Para Marcelo Martins, do ISA, a demanda doméstica não atendida e o gasto de tempo em tarefas diárias são as principais lacunas. “As mulheres passam boa parte do dia ralando mandioca, mas, com um ralador elétrico, por exemplo, o trabalho de uma semana elas fariam em uma hora”, observa. “Com mais uso de roupa, todas querem um ‘tanquinho’ para lavar, querem iluminação à noite para fazer comida, estudar. A refrigeração é importante para conservar alimento, porque se eles pescam e caçam bastante não têm como refrigerar”. 

Na região onde mora no Xingu, Towaianin diz que é o único que tem freezer. Ele divide o eletrodoméstico com outras famílias, que levam a pesca da semana, massa de pequi, mingau e outros insumos para conservação. “Eu mesmo comprei o sistema de placa solar e instalei o freezer de 160 litros”, diz o morador, que foi um dos alunos dos cursos de capacitação de eletricistas ministrados nas aldeias.

Segundo ele, o desejo das comunidades é a modernização do sistema fotovoltaico existente e a ampliação da capacidade instalada por meio do programa federal Luz para Todos – que hoje abrange outras áreas da Amazônia com a instalação de sistemas fotovoltaicos por unidade habitacional.
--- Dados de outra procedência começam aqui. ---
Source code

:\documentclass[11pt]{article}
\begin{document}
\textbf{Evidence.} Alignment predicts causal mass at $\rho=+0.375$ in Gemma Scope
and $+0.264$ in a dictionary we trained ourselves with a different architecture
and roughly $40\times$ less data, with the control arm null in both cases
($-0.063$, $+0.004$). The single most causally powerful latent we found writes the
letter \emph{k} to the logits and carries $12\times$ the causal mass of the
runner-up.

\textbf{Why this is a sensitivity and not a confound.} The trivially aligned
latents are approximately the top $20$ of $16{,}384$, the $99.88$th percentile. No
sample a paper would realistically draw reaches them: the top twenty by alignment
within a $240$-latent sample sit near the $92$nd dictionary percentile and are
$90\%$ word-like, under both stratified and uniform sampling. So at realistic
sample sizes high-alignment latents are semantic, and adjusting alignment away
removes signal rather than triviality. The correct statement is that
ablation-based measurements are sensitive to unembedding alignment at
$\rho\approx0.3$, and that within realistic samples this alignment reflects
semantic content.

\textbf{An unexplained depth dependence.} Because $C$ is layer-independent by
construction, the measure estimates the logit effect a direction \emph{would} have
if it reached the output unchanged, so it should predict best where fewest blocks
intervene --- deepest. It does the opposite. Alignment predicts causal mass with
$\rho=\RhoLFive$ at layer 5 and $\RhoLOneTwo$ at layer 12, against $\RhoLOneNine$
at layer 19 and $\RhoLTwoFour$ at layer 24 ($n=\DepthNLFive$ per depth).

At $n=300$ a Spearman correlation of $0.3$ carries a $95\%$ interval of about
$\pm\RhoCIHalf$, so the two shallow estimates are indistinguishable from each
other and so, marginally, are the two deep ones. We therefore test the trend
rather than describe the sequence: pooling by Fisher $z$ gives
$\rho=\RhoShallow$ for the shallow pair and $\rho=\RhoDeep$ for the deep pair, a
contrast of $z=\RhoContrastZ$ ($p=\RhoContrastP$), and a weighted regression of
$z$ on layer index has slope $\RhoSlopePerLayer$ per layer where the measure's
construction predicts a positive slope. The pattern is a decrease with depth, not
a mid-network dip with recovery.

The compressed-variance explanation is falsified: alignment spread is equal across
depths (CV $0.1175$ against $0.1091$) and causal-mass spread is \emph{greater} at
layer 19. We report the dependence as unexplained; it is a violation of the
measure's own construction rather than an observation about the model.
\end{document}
A expectativa é que essa ampliação no Xingu possa permitir que cada família tenha seu sistema de refrigeração, um ventilador para o calor e máquina de lavar. “Tem muito idoso que mora sozinho e já não consegue lavar roupa, que ganha comida da família por 3-4 dias, mas que não consegue guardar por muito tempo e acaba perdendo”, diz Towaianin 

Ainda assim, ele avalia que o projeto com o ISA e a USP foi bem-sucedido ao que se propôs: viabilizar o uso comunitário de energia em tempo integral e formação técnica de indígenas para que possam ter autonomia para a manutenção dos sistemas instalados. 

O projeto também serviu de inspiração para comunidades Caiapó e para o próprio programa Luz para Todos, que usa o projeto como referência. “Qualquer comunidade sem acesso à energia pode se beneficiar da mesma estrutura, mas há aspectos que serão necessários adaptar. Onde estão os (povos) Yanomami, por exemplo, há muita chuva; teria que equacionar melhor os painéis e baterias para armazenamento”, afirma Martins.